─── Material for this exercise ───

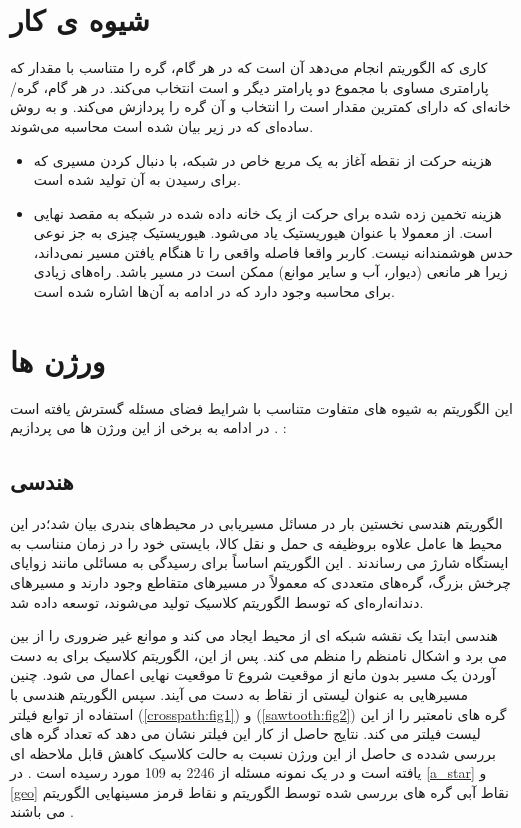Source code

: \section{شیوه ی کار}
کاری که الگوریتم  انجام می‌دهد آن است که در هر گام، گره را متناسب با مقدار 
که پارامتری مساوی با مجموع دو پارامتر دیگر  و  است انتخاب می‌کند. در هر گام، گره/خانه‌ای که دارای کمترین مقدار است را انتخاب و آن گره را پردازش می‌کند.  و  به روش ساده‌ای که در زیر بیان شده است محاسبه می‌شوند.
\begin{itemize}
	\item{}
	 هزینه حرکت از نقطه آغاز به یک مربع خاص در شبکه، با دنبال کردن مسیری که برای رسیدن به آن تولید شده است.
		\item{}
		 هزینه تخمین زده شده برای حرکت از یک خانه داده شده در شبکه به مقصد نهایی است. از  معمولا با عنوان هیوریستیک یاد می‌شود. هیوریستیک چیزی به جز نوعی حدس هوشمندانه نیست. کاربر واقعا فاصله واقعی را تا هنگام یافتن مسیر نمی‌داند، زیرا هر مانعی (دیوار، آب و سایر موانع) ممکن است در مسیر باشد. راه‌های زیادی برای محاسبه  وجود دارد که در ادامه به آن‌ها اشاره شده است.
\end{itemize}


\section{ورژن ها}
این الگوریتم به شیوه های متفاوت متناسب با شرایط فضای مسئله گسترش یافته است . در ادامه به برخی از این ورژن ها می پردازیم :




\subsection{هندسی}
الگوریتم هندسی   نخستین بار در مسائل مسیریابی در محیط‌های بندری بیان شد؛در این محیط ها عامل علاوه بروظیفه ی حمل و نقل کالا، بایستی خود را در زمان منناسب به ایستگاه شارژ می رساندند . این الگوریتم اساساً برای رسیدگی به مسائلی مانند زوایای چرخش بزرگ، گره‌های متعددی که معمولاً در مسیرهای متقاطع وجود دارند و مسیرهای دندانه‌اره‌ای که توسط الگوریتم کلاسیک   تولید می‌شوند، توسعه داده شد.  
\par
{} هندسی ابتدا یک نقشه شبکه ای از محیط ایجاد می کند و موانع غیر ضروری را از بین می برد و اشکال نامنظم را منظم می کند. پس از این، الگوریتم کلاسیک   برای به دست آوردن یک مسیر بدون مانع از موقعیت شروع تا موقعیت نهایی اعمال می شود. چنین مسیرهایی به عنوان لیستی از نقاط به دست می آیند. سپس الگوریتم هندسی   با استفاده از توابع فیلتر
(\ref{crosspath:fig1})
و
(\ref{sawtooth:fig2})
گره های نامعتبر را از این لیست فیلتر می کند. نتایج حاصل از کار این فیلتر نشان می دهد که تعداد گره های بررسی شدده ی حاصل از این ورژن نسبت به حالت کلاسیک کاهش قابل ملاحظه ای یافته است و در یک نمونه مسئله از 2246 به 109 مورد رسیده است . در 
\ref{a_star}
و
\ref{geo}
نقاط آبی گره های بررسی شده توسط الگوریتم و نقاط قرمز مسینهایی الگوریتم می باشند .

───
─── Material for this exercise ───

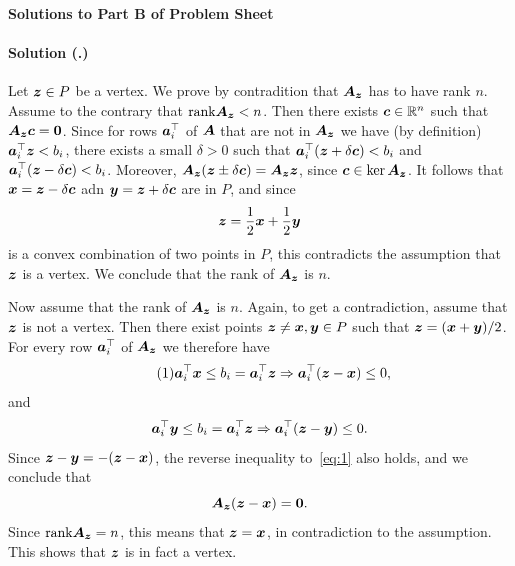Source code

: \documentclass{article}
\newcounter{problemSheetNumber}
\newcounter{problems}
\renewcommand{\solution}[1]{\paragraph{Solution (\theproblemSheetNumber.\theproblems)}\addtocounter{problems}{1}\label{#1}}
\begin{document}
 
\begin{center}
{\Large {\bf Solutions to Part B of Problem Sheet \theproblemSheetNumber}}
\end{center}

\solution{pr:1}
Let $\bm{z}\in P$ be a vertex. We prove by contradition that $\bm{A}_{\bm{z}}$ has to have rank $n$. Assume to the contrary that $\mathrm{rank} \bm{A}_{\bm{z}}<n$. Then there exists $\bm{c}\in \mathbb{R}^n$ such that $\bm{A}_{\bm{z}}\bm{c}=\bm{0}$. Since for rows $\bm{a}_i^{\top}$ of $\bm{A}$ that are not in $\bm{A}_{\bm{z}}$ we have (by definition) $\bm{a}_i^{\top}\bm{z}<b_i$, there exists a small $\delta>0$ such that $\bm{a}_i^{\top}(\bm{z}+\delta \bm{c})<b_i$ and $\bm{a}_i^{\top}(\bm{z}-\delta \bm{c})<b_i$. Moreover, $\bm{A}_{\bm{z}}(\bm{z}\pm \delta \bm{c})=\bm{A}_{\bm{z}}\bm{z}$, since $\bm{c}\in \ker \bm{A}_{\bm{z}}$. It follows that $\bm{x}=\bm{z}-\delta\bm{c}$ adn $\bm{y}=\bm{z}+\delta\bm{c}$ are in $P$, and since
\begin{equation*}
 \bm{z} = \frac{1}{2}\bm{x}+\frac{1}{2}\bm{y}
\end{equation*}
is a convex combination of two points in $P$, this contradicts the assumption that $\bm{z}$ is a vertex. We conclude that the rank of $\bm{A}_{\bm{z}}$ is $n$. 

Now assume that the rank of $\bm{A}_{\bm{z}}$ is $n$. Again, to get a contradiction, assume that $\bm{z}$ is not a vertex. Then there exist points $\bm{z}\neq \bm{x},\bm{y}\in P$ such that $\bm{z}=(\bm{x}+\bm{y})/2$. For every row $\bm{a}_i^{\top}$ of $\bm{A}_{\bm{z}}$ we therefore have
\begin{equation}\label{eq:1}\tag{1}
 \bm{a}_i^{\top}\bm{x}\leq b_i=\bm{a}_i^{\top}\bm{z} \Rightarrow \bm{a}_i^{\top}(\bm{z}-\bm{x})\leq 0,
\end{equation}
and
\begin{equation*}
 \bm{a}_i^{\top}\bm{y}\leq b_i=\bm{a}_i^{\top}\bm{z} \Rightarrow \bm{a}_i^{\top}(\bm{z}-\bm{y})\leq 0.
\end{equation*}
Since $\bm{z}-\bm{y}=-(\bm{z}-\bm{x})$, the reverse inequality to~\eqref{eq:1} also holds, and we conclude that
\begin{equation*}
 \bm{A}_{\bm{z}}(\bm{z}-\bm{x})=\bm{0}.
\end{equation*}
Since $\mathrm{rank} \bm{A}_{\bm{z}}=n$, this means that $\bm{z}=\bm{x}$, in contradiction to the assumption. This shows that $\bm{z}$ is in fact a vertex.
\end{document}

───

**Assignment:** Please go through the entries and show every line with the word "theproblemSheetNumber".

**Solution:**
\renewcommand{\solution}[1]{\paragraph{Solution (\theproblemSheetNumber.\theproblems)}\addtocounter{problems}{1}\label{#1}}
{\Large {\bf Solutions to Part B of Problem Sheet \theproblemSheetNumber}}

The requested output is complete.